From the first line of the records down to the one that holds "CITROS repository |A", transcribe each line exactly and add nothing.
- Opening Delimiter -
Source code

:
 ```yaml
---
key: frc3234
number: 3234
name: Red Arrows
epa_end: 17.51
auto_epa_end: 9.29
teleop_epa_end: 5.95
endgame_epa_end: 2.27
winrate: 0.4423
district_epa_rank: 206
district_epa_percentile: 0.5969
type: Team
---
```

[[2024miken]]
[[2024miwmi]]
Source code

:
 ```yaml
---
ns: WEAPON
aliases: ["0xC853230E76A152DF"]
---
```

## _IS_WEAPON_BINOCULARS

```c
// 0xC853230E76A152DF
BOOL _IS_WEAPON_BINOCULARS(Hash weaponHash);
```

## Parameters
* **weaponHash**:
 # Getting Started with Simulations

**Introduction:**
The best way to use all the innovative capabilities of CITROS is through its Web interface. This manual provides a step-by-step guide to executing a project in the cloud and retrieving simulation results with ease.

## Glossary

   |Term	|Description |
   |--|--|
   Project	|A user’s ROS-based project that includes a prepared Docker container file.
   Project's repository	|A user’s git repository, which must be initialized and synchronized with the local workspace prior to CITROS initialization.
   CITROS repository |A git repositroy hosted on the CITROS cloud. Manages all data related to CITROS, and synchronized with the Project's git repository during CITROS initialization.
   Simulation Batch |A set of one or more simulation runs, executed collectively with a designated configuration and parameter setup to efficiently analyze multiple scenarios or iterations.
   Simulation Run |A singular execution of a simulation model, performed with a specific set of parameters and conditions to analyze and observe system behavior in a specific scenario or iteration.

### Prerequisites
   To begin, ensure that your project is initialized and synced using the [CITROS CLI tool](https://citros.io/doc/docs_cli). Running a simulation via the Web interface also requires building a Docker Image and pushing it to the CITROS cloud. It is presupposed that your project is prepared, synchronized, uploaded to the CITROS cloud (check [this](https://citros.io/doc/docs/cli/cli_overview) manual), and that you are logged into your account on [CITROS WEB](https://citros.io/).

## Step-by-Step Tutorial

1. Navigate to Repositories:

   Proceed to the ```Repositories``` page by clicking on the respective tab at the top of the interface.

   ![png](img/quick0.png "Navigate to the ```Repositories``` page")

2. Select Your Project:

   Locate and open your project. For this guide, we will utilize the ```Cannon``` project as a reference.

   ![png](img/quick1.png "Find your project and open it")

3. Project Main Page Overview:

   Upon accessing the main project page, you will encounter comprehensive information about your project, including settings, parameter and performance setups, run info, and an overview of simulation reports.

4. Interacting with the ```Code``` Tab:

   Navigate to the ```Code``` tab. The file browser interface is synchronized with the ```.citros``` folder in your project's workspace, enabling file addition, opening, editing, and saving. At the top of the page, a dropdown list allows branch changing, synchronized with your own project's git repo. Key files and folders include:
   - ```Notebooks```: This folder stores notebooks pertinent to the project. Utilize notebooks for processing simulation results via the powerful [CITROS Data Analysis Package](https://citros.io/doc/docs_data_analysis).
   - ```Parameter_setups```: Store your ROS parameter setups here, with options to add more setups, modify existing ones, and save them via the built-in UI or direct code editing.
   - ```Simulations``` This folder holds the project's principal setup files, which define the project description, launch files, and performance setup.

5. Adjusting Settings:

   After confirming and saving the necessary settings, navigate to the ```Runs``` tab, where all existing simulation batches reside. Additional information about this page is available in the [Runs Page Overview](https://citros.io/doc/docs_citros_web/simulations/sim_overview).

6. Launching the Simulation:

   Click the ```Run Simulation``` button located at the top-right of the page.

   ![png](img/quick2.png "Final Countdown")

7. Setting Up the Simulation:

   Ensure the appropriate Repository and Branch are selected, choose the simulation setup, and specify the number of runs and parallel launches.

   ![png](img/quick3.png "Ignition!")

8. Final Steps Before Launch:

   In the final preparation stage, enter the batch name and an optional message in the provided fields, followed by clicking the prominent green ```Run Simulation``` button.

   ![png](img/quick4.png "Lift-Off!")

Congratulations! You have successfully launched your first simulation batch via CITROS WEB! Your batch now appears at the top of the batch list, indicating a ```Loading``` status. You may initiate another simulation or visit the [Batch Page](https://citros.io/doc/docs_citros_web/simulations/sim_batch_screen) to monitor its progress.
- Closing Delimiter -
→ Reply
Source code

:
 ```yaml
---
key: frc3234
number: 3234
name: Red Arrows
epa_end: 17.51
auto_epa_end: 9.29
teleop_epa_end: 5.95
endgame_epa_end: 2.27
winrate: 0.4423
district_epa_rank: 206
district_epa_percentile: 0.5969
type: Team
---
```

[[2024miken]]
[[2024miwmi]]
Source code

:
 ```yaml
---
ns: WEAPON
aliases: ["0xC853230E76A152DF"]
---
```

## _IS_WEAPON_BINOCULARS

```c
// 0xC853230E76A152DF
BOOL _IS_WEAPON_BINOCULARS(Hash weaponHash);
```

## Parameters
* **weaponHash**:
 # Getting Started with Simulations

**Introduction:**
The best way to use all the innovative capabilities of CITROS is through its Web interface. This manual provides a step-by-step guide to executing a project in the cloud and retrieving simulation results with ease.

## Glossary

   |Term	|Description |
   |--|--|
   Project	|A user’s ROS-based project that includes a prepared Docker container file.
   Project's repository	|A user’s git repository, which must be initialized and synchronized with the local workspace prior to CITROS initialization.
   CITROS repository |A git repositroy hosted on the CITROS cloud. Manages all data related to CITROS, and synchronized with the Project's git repository during CITROS initialization.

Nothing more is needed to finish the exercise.